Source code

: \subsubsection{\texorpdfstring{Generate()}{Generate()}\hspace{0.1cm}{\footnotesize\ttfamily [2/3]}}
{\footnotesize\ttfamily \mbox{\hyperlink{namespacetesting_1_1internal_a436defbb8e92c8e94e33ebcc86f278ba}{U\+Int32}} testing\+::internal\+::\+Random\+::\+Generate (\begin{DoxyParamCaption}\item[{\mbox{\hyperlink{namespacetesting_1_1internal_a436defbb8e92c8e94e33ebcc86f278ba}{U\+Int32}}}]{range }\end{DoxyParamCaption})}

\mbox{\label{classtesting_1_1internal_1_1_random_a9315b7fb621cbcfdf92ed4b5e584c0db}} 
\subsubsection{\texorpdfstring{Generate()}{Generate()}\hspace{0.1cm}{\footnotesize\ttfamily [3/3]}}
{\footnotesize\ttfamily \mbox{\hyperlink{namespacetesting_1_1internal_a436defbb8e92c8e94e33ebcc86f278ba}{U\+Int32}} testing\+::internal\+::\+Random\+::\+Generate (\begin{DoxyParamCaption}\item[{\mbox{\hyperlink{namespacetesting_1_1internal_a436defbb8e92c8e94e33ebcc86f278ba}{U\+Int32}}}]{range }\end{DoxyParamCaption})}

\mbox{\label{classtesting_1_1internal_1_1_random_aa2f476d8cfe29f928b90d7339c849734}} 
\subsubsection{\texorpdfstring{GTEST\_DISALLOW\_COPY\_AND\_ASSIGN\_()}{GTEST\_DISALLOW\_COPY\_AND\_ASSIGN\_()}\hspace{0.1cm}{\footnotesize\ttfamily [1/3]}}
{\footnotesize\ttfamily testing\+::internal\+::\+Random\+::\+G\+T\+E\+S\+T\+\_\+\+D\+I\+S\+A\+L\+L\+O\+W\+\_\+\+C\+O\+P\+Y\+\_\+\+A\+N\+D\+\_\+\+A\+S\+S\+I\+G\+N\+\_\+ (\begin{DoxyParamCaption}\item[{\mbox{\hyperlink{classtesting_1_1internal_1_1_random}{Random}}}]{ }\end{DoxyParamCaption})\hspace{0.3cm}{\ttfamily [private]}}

####################

→ Directions
Your answer should be the records themselves, returned word for word.

→ Solution to this problem
Source code

: \subsubsection{\texorpdfstring{Generate()}{Generate()}\hspace{0.1cm}{\footnotesize\ttfamily [2/3]}}
{\footnotesize\ttfamily \mbox{\hyperlink{namespacetesting_1_1internal_a436defbb8e92c8e94e33ebcc86f278ba}{U\+Int32}} testing\+::internal\+::\+Random\+::\+Generate (\begin{DoxyParamCaption}\item[{\mbox{\hyperlink{namespacetesting_1_1internal_a436defbb8e92c8e94e33ebcc86f278ba}{U\+Int32}}}]{range }\end{DoxyParamCaption})}

\mbox{\label{classtesting_1_1internal_1_1_random_a9315b7fb621cbcfdf92ed4b5e584c0db}} 
\subsubsection{\texorpdfstring{Generate()}{Generate()}\hspace{0.1cm}{\footnotesize\ttfamily [3/3]}}
{\footnotesize\ttfamily \mbox{\hyperlink{namespacetesting_1_1internal_a436defbb8e92c8e94e33ebcc86f278ba}{U\+Int32}} testing\+::internal\+::\+Random\+::\+Generate (\begin{DoxyParamCaption}\item[{\mbox{\hyperlink{namespacetesting_1_1internal_a436defbb8e92c8e94e33ebcc86f278ba}{U\+Int32}}}]{range }\end{DoxyParamCaption})}

\mbox{\label{classtesting_1_1internal_1_1_random_aa2f476d8cfe29f928b90d7339c849734}} 
\subsubsection{\texorpdfstring{GTEST\_DISALLOW\_COPY\_AND\_ASSIGN\_()}{GTEST\_DISALLOW\_COPY\_AND\_ASSIGN\_()}\hspace{0.1cm}{\footnotesize\ttfamily [1/3]}}
{\footnotesize\ttfamily testing\+::internal\+::\+Random\+::\+G\+T\+E\+S\+T\+\_\+\+D\+I\+S\+A\+L\+L\+O\+W\+\_\+\+C\+O\+P\+Y\+\_\+\+A\+N\+D\+\_\+\+A\+S\+S\+I\+G\+N\+\_\+ (\begin{DoxyParamCaption}\item[{\mbox{\hyperlink{classtesting_1_1internal_1_1_random}{Random}}}]{ }\end{DoxyParamCaption})\hspace{0.3cm}{\ttfamily [private]}}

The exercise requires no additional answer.